Titolo: Coma
Fandom: Originale
Personaggi: Steve, Carla
Genere: Sentimentale, Triste
Avvertimenti: Nessuno
Rating: 14+
Conteggio parole: 1542
Introduzione: Erano passati quattro mesi dall'incidente d'auto.
Le prime settimane aveva chiesto dei permessi da lavoro in modo da
poter passare al suo fianco ogni secondo, ogni momento, perdendo il
sonno, smettendo anche di mangiare. Poi le visite degli amici della sua
ragazza erano iniziate ad essere più sporadiche, nessuno aveva più
mandato fiori.
Steve continua ad aspettare al suo fianco che Carla si svegli, vivendo
ormai solo per il momento in cui potrà parlarle ancora.
Coma
Gli
ospedali hanno un odore inconfondibile, un misto di disinfettanti e
puzza che a molte persone le prende dritte allo stomaco e gli fa venire
la nausea.
Steve alla fine ci si era abituato a quell'odore, ritornando lì giorno
dopo giorno si era abituato a tante cose: agli sguardi di chi andava a
visitare gli altri pazienti, al pessimo caffè che veniva giù dalle
macchinette automatiche, ai discorsi sempre uguali di chi cerca
d'ignorare quel che lo circonda,
all'ansia, all'attesa, a quel rumore costante proveniente dai
macchinari che lo informava che Carla era ancora viva.
Addormentata, in coma, ma fondamentalmente viva.
Erano passati quattro mesi dall'incidente d'auto.
Le prime settimane aveva chiesto dei permessi da lavoro in modo da
poter passare al suo fianco ogni secondo, ogni momento, perdendo il
sonno, smettendo anche di mangiare. Poi le visite degli amici della sua
ragazza erano iniziate ad essere più sporadiche, nessuno aveva più
mandato fiori. Sua madre alla fine aveva insistito perché andasse a
casa a riposarsi decentemente invece di accontentarsi dei pisolini su
quella sedia o su
una brandina offerta da un infermiere.
Era crollato a letto, salvo svegliarsi sull'orlo delle lacrime dopo un
incubo in cui era lui quello in macchina e non Carla, dove era lui ad
essere tamponato ed essere spinto contro il guard rail e finire poi
fuori strada.
Era arrivato poi il giorno in cui anche i dottori gli avevano detto che
era inutile continuare a stare lì, che sarebbe dipeso comunque solo
da lei.
"Un giorno o un mese, non possiamo esserne certi."

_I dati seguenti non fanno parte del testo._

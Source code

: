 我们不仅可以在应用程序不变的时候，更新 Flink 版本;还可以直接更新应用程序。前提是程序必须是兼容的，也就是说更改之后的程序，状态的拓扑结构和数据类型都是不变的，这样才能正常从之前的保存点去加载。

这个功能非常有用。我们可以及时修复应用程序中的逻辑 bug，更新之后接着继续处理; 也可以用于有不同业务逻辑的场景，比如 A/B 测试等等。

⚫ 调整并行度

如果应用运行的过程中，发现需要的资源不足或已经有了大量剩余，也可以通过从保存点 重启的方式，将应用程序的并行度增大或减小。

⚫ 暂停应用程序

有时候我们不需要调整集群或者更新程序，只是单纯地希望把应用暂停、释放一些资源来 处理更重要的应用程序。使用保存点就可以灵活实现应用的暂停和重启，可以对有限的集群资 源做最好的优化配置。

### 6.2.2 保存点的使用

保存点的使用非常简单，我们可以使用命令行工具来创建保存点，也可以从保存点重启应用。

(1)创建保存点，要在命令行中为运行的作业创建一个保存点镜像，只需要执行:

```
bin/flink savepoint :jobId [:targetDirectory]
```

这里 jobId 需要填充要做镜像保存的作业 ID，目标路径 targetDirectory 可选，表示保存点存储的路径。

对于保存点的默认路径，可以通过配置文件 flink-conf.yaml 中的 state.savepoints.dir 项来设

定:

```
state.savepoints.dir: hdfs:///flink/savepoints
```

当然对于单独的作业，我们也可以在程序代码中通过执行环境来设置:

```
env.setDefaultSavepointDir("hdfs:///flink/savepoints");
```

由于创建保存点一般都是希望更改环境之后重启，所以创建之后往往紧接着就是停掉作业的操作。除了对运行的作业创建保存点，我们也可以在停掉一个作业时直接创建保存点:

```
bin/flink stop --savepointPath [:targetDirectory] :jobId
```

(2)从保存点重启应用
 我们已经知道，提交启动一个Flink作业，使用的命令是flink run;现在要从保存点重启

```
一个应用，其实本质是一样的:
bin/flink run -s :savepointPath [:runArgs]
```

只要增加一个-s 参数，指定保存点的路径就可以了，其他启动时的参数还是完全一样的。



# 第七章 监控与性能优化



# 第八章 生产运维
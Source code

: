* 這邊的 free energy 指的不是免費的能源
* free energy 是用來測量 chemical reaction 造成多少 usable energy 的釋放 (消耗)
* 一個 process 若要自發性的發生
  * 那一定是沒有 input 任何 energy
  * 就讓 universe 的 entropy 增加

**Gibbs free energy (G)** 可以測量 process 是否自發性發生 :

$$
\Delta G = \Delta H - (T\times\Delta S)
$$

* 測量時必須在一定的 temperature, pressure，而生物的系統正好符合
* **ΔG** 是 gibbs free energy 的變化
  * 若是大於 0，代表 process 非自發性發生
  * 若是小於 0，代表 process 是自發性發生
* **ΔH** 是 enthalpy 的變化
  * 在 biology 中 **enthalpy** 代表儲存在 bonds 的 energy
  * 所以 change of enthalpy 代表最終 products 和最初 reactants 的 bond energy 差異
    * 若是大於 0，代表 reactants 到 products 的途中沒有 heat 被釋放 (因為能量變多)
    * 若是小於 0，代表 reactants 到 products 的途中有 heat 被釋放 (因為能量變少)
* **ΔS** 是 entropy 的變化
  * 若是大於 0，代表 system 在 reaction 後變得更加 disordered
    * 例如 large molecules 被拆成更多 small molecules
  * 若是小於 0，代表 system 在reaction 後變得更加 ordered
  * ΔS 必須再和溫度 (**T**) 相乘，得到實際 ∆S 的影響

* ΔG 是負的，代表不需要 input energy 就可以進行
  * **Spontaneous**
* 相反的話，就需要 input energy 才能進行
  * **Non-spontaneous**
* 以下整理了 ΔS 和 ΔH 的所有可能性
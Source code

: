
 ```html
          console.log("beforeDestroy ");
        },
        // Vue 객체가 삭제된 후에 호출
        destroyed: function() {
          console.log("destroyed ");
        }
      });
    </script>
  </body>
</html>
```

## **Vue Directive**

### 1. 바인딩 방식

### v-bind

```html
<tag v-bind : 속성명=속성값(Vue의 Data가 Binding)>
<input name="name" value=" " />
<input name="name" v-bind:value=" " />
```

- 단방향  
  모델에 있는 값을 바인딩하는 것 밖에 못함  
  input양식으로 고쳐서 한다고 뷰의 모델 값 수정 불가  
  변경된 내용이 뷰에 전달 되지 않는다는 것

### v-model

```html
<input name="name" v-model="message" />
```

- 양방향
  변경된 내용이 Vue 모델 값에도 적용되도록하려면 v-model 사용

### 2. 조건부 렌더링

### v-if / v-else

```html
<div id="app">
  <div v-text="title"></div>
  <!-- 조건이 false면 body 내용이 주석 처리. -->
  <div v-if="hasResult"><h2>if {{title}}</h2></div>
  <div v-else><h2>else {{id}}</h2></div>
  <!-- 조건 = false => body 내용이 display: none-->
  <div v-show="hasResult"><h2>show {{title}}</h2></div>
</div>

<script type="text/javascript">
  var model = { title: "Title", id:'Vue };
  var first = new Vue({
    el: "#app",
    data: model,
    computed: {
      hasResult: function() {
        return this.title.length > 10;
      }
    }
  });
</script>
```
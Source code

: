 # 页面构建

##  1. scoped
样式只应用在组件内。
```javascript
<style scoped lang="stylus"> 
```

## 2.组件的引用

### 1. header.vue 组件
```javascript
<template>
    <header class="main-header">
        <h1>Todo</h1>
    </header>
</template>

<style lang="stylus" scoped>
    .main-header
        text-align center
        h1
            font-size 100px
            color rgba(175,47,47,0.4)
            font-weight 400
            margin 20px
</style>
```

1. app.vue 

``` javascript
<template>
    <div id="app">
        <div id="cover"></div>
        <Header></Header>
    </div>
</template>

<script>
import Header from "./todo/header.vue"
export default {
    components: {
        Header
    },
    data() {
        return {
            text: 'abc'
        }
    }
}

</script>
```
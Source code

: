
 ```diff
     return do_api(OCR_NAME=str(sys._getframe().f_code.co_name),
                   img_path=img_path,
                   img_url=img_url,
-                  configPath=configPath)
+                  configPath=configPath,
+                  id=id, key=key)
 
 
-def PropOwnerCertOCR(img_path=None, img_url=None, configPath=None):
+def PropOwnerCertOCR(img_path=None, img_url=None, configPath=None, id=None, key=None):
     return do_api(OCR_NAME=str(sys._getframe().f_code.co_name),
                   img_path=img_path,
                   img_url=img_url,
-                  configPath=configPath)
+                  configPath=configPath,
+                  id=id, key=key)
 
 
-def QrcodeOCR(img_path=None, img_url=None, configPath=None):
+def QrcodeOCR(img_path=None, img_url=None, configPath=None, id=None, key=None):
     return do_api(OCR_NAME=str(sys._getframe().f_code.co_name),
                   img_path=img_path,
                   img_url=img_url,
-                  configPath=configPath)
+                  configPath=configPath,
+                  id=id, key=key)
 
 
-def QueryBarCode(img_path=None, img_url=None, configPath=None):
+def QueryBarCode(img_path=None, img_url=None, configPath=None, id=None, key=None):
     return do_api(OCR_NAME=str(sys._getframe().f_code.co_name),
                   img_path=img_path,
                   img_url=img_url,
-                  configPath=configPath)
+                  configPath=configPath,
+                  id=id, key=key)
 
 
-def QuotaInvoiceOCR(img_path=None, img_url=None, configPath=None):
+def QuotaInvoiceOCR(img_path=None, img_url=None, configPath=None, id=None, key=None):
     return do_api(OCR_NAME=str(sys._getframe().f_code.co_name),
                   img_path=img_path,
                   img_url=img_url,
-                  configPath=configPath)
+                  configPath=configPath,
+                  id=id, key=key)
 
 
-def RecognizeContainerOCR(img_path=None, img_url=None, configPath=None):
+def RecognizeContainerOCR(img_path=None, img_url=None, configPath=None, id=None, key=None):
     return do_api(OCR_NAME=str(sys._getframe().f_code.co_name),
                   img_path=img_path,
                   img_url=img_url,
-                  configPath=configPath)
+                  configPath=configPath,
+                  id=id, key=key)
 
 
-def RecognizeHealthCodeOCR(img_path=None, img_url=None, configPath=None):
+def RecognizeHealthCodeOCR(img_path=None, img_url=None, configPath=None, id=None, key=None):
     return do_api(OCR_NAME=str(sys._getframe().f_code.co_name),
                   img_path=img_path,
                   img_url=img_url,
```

Quella sera, rientrando nel proprio appartamento, quello che aveva
condiviso con lei nell'ultimo anno, si era ritrovato a piangere sul
bicchiere di latte che doveva essere parte della sua cena. Erano
settimane che non viveva veramente più in quella casa, che nelle notti
che passava lì si svegliava in preda al terrore nel non sentire l'ormai
familiare suono del battito cardiaco di Carla.
Era dovuto tornare a lavoro, alla routine, ad una vita che gli pareva
vuota e inutile lontano dalla figura sdraiata tra lenzuola asettiche e
dure.
Quand'era stata l'ultima volta che aveva cenato decentemente?
L'ultima volta che aveva dormito almeno sette ore su un letto degno di
questo nome?
Ma ogni volta che si fermava a casa a dormire e poi la mattina faceva
colazione in quella cucina sempre piena delle voci della televisione
-lei diceva che le teneva compagnia-, ora silenziosa, si sentiva
stringere il cuore, mancare il fiato.
Ogni volta ripensava a quel giorno, a come lei si era fermata a
guardarlo, con le chiavi in mano e le labbra socchiuse. Quasi gli
volesse dire qualcosa.
Ed in quel momento lui stesso era stato tentato di parlarle, di tirar
fuori quella scatoletta e chiederle di sposarlo, senza aspettare che
tornassero a casa dopo il lavoro.
Ma Carla era quasi in ritardo ed entrambi avevano deciso di rimandare i
loro discorsi a quel pomeriggio, sostituendo le parole con un paio di
sorrisi e un saluto frettoloso, un bacio veloce a fior di labbra.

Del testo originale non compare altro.